Step 1: Understand the audience.
Grand Scale: Figure out what RPG likes and cater to it for a larger potential audience. (ex: RPG loves Fantasy stories, they've always been a popular choice, especially if you have no name as a GM yet.)
Local scale: Once you have players in whatever RP you decided to make, ensure they feel (and to a certain extent,
are) involved in creating the world. Encourage them to tie their back stories into certain events you mention in the plot, or if it's total open world with no end goal, to mention friends, family, locations, personal goals and failures, etc.
Then keep this momentum going, keep the OOC chatter alive or get everyone together on a messenger client so they can be chatty. Bonus points for IM's being that if they're even remotely active on them you can ask them in real time how their post is going, or when they can post.
Step 2: Momentum. I can't emphasize this point enough, so it gets its own step altogether. Keep pushing forward, keep making everyone feel important and useful, keep the creative juices flowing. It's like a wheel, a big wheel. When it's moving, the pace will blow your mind. When it slows down everything gets harder to keep it motion and when it stops it takes a lot of effort to get it going again. You don't have to move at the stupid-fast pace of the free section, but trying to keep at least one post a week is a good idea.

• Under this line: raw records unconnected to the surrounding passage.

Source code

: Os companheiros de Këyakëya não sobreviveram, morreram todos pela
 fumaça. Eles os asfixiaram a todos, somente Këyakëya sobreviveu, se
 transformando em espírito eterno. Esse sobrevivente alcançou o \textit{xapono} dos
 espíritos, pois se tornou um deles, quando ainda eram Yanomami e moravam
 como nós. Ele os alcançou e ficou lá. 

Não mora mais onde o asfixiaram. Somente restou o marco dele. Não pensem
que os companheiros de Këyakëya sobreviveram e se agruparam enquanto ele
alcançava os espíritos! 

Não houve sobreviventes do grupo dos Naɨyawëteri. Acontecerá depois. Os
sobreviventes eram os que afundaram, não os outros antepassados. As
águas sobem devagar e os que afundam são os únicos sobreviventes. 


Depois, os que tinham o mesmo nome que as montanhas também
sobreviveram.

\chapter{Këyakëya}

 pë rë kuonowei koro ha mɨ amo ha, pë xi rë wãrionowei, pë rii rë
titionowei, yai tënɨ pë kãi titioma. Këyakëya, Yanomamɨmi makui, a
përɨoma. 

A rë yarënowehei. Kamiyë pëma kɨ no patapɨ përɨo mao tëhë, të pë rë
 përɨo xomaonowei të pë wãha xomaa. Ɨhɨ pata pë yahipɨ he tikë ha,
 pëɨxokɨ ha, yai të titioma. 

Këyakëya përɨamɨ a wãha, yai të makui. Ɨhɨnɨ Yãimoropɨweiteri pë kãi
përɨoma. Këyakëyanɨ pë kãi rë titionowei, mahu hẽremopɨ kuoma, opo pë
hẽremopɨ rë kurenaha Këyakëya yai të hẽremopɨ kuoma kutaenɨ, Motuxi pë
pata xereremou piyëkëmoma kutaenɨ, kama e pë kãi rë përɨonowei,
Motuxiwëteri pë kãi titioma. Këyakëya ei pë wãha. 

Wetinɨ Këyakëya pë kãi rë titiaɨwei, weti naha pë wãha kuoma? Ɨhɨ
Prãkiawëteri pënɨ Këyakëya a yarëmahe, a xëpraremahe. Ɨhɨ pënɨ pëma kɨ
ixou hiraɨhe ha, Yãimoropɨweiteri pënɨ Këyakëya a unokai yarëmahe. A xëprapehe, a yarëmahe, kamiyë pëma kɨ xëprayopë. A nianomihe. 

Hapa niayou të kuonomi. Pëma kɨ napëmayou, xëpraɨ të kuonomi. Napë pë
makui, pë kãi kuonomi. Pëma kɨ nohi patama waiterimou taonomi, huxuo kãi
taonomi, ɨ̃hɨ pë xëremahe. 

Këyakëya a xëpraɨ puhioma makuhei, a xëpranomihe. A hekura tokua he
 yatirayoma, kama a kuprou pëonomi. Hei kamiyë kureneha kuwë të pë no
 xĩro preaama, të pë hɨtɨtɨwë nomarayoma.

Step 3: The RP is never dead until everyone gives up on it. If there's been no post for over a month, and everyone still says they have interest, then keep posting in it anyway. There's no rule anywhere that says that after X amount of time your RP is dead. Do what you want and never feel pressured that if you've lost momentum, the RP is dead... Because it isn't. It's just very sluggish now.
Step 4: Use the information players provide in their sheets to your advantage. Character X has a sister? Introduce her into the story in some manner. This directly tells the player that yes, their character matters, their history matters, what they wrote matters and is part of your universe.
Step 5: Got momentum? Have the players directly involved? Writing an RP that caters to the overall collective interest of RPG in some way? Understand that an RP is never dead so long as people want to post in it? Congratulations, this, plus a couple of attempts to get an idea going with some consistent players in it, will pretty much guarantee that you will have a long lasting RP.
The only question is if you really want that.